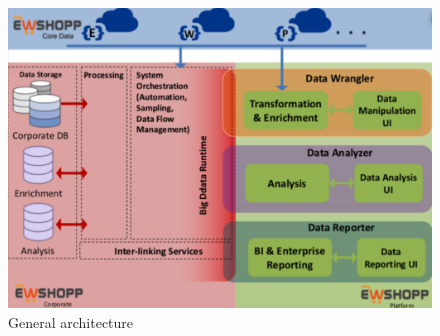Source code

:\begin{figure}[t]
\centering
\includegraphics[width=\columnwidth]{figs/Architecture.pdf}
\vspace{-.3cm}
\caption{General architecture}
\label{fig:architecture} 
\end{figure}  

 
 
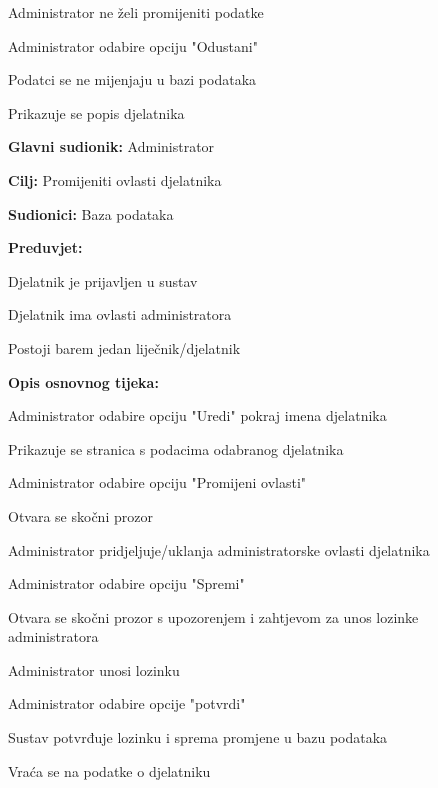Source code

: \begin{packed_item}
\begin{packed_item}
						\item[4.a] Administrator ne želi promijeniti podatke 
						\item[] \begin{packed_enum}
							\item Administrator odabire opciju "Odustani"
							\item Podatci se ne mijenjaju u bazi podataka
							\item Prikazuje se popis djelatnika							
						\end{packed_enum}
					\end{packed_item}
				\end{packed_item}
				
				
				\noindent {}
				\begin{packed_item}
					
					\item \textbf{Glavni sudionik: }Administrator
					\item  \textbf{Cilj: }Promijeniti ovlasti djelatnika
					\item  \textbf{Sudionici: }Baza podataka
					\item  \textbf{Preduvjet: }
					\item[] \begin{packed_enum}
						
						\item[-] Djelatnik je prijavljen u sustav
						\item[-] Djelatnik ima ovlasti administratora
						\item[-] Postoji barem jedan liječnik/djelatnik
					\end{packed_enum}
					\item  \textbf{Opis osnovnog tijeka: }
					
					\item[] \begin{packed_enum}
						\item Administrator odabire opciju "Uredi" pokraj imena djelatnika
						\item Prikazuje se stranica s podacima odabranog djelatnika
						\item Administrator odabire opciju "Promijeni ovlasti"
						\item Otvara se skočni prozor 
						\item Administrator pridjeljuje/uklanja administratorske ovlasti djelatnika
						\item Administrator odabire opciju "Spremi"
						\item Otvara se skočni prozor s upozorenjem i zahtjevom za unos lozinke administratora
						\item Administrator unosi lozinku
						\item Administrator odabire opcije "potvrdi"
						\item Sustav potvrđuje lozinku i sprema promjene u bazu podataka
						\item Vraća se na podatke o djelatniku
					\end{packed_enum}
					

\end{packed_item}
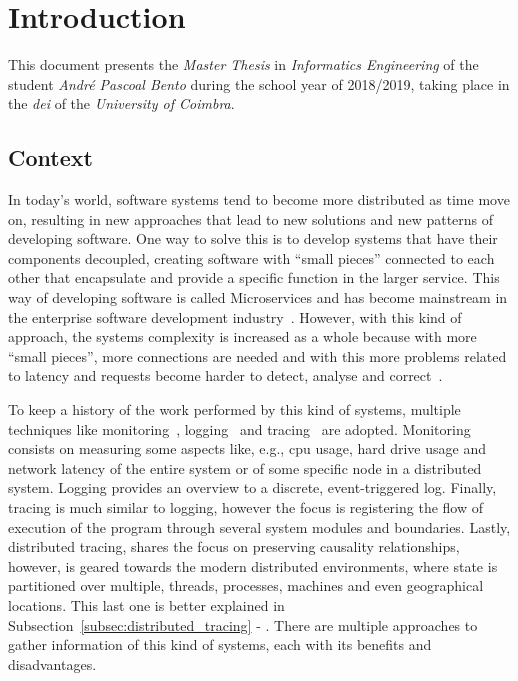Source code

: \glsresetall
\chapter{Introduction}
\label{chap:introduction}

This document presents the \textit{Master Thesis} in \textit{Informatics Engineering} of the student \textit{André Pascoal Bento} during the school year of 2018/2019, taking place in the \textit{\gls{dei}} of the \textit{University of Coimbra}.

\section{Context}
\label{sec:context}

In today's world, software systems tend to become more distributed as time move on, resulting in new approaches that lead to new solutions and new patterns of developing software. One way to solve this is to develop systems that have their components decoupled, creating software with ``small pieces'' connected to each other that encapsulate and provide a specific function in the larger service. This way of developing software is called Microservices and has become mainstream in the enterprise software development industry~\cite{Dragoni2017}. However, with this kind of approach, the systems complexity is increased as a whole because with more ``small pieces'', more connections are needed and with this more problems related to latency and requests become harder to detect, analyse and correct~\cite{DiFrancesco2017}.

To keep a history of the work performed by this kind of systems, multiple techniques like monitoring~\cite{Joyce1987}, logging~\cite{logging} and tracing~\cite{distributed_tracing} are adopted. Monitoring consists on measuring some aspects like, e.g., \gls{cpu} usage, hard drive usage and network latency of the entire system or of some specific node in a distributed system. Logging provides an overview to a discrete, event-triggered log. Finally, tracing is much similar to logging, however the focus is  registering the flow of execution of the program through several system modules and boundaries. Lastly, distributed tracing, shares the focus on preserving causality relationships, however, is geared towards the modern distributed environments, where state is partitioned over multiple, threads, processes, machines and even geographical locations. This last one is better explained in Subsection~\ref{subsec:distributed_tracing} - . There are multiple approaches to gather information of this kind of systems, each with its benefits and disadvantages.

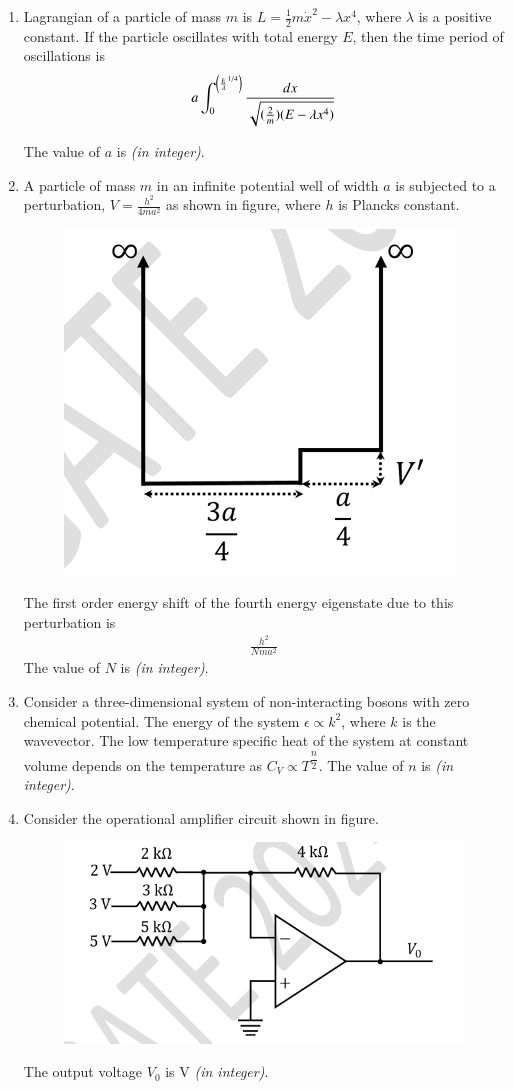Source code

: \documentclass[journal,12pt,onecolumn]{IEEEtran}
\theoremstyle{remark}
\begin{document}
\begin{enumerate}
\item Lagrangian of a particle of mass $m$ is $L = \frac{1}{2} m \dot{x}^2 - \lambda x^4$, where $\lambda$ is a positive constant. If the particle oscillates with total energy $E$, then the time period of oscillations is
\begin{align*}
    a \int_0^{\left({\frac{E}{\lambda}}^{1/4}\right)} \frac{dx}{\sqrt{(\frac{2}{m})(E-\lambda x^4)}}
\end{align*}


The value of $a$ is \underline{\hspace{2cm}} \textit{(in integer)}.

\item A particle of mass $m$ in an infinite potential well of width $a$ is subjected to a perturbation, $V = \frac{h^2}{4 m a^2}$ as shown in figure, where $h$ is Plancks constant.
\begin{figure}[H]   
\centering    
\includegraphics[width = 0.4\columnwidth]{fig/Q61.png}     \caption*{}  
\label{fig: 61} 
\end{figure} 
The first order energy shift of the fourth energy eigenstate due to this perturbation is
\begin{align*}
\frac{h^2}{N m a^2}
\end{align*}
The value of $N$ is \underline{\hspace{2cm}} \textit{(in integer)}.

\item Consider a three-dimensional system of non-interacting bosons with zero chemical potential. The energy of the system $\epsilon \propto k^2$, where $k$ is the wavevector. The low temperature specific heat of the system at constant volume depends on the temperature as $C_V \propto T^{\dfrac{n}{2}}$. The value of $n$ is \underline{\hspace{2cm}} \textit{(in integer)}.

\item Consider the operational amplifier circuit shown in figure.
\begin{figure}[H]  
\centering   
\includegraphics[width = 0.6\columnwidth]{fig/Q63.png}     \caption*{}  
\label{fig: Q63}
\end{figure} 
The output voltage $V_0$ is \underline{\hspace{2cm}} V \textit{(in integer)}.


\end{enumerate}
\end{document}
★ ★ ★ ★
**WHAT YOU WILL DO:** Output the records exactly as they appear, skipping any pictures.

**RESULT OF THE EXERCISE:**
Source code

:\begin{figure}[t]
\centering
\includegraphics[width=\columnwidth]{figs/Architecture.pdf}
\vspace{-.3cm}
\caption{General architecture}
\label{fig:architecture} 
\end{figure}  

 
 
Source code

: \begin{packed_item}
\begin{packed_item}
						\item[4.a] Administrator ne želi promijeniti podatke 
						\item[] \begin{packed_enum}
							\item Administrator odabire opciju "Odustani"
							\item Podatci se ne mijenjaju u bazi podataka
							\item Prikazuje se popis djelatnika							
						\end{packed_enum}
					\end{packed_item}
				\end{packed_item}
				
				
				\noindent {}
				\begin{packed_item}
					
					\item \textbf{Glavni sudionik: }Administrator
					\item  \textbf{Cilj: }Promijeniti ovlasti djelatnika
					\item  \textbf{Sudionici: }Baza podataka
					\item  \textbf{Preduvjet: }
					\item[] \begin{packed_enum}
						
						\item[-] Djelatnik je prijavljen u sustav
						\item[-] Djelatnik ima ovlasti administratora
						\item[-] Postoji barem jedan liječnik/djelatnik
					\end{packed_enum}
					\item  \textbf{Opis osnovnog tijeka: }
					
					\item[] \begin{packed_enum}
						\item Administrator odabire opciju "Uredi" pokraj imena djelatnika
						\item Prikazuje se stranica s podacima odabranog djelatnika
						\item Administrator odabire opciju "Promijeni ovlasti"
						\item Otvara se skočni prozor 
						\item Administrator pridjeljuje/uklanja administratorske ovlasti djelatnika
						\item Administrator odabire opciju "Spremi"
						\item Otvara se skočni prozor s upozorenjem i zahtjevom za unos lozinke administratora
						\item Administrator unosi lozinku
						\item Administrator odabire opcije "potvrdi"
						\item Sustav potvrđuje lozinku i sprema promjene u bazu podataka
						\item Vraća se na podatke o djelatniku
					\end{packed_enum}
					

\end{packed_item}
Source code

: \glsresetall
\chapter{Introduction}
\label{chap:introduction}

This document presents the \textit{Master Thesis} in \textit{Informatics Engineering} of the student \textit{André Pascoal Bento} during the school year of 2018/2019, taking place in the \textit{\gls{dei}} of the \textit{University of Coimbra}.

\section{Context}
\label{sec:context}

In today's world, software systems tend to become more distributed as time move on, resulting in new approaches that lead to new solutions and new patterns of developing software. One way to solve this is to develop systems that have their components decoupled, creating software with ``small pieces'' connected to each other that encapsulate and provide a specific function in the larger service. This way of developing software is called Microservices and has become mainstream in the enterprise software development industry~\cite{Dragoni2017}. However, with this kind of approach, the systems complexity is increased as a whole because with more ``small pieces'', more connections are needed and with this more problems related to latency and requests become harder to detect, analyse and correct~\cite{DiFrancesco2017}.

To keep a history of the work performed by this kind of systems, multiple techniques like monitoring~\cite{Joyce1987}, logging~\cite{logging} and tracing~\cite{distributed_tracing} are adopted. Monitoring consists on measuring some aspects like, e.g., \gls{cpu} usage, hard drive usage and network latency of the entire system or of some specific node in a distributed system. Logging provides an overview to a discrete, event-triggered log. Finally, tracing is much similar to logging, however the focus is  registering the flow of execution of the program through several system modules and boundaries. Lastly, distributed tracing, shares the focus on preserving causality relationships, however, is geared towards the modern distributed environments, where state is partitioned over multiple, threads, processes, machines and even geographical locations. This last one is better explained in Subsection~\ref{subsec:distributed_tracing} - . There are multiple approaches to gather information of this kind of systems, each with its benefits and disadvantages.

Source code

: \documentclass[journal,12pt,onecolumn]{IEEEtran}
\theoremstyle{remark}
\begin{document}
\begin{enumerate}
\item Lagrangian of a particle of mass $m$ is $L = \frac{1}{2} m \dot{x}^2 - \lambda x^4$, where $\lambda$ is a positive constant. If the particle oscillates with total energy $E$, then the time period of oscillations is
\begin{align*}
    a \int_0^{\left({\frac{E}{\lambda}}^{1/4}\right)} \frac{dx}{\sqrt{(\frac{2}{m})(E-\lambda x^4)}}
\end{align*}


The value of $a$ is \underline{\hspace{2cm}} \textit{(in integer)}.

\item A particle of mass $m$ in an infinite potential well of width $a$ is subjected to a perturbation, $V = \frac{h^2}{4 m a^2}$ as shown in figure, where $h$ is Plancks constant.
\begin{figure}[H]   
\centering    
\includegraphics[width = 0.4\columnwidth]{fig/Q61.png}     \caption*{}  
\label{fig: 61} 
\end{figure} 
The first order energy shift of the fourth energy eigenstate due to this perturbation is
\begin{align*}
\frac{h^2}{N m a^2}
\end{align*}
The value of $N$ is \underline{\hspace{2cm}} \textit{(in integer)}.

\item Consider a three-dimensional system of non-interacting bosons with zero chemical potential. The energy of the system $\epsilon \propto k^2$, where $k$ is the wavevector. The low temperature specific heat of the system at constant volume depends on the temperature as $C_V \propto T^{\dfrac{n}{2}}$. The value of $n$ is \underline{\hspace{2cm}} \textit{(in integer)}.

\item Consider the operational amplifier circuit shown in figure.
\begin{figure}[H]  
\centering   
\includegraphics[width = 0.6\columnwidth]{fig/Q63.png}     \caption*{}  
\label{fig: Q63}
\end{figure} 
The output voltage $V_0$ is \underline{\hspace{2cm}} V \textit{(in integer)}.


\end{enumerate}
\end{document}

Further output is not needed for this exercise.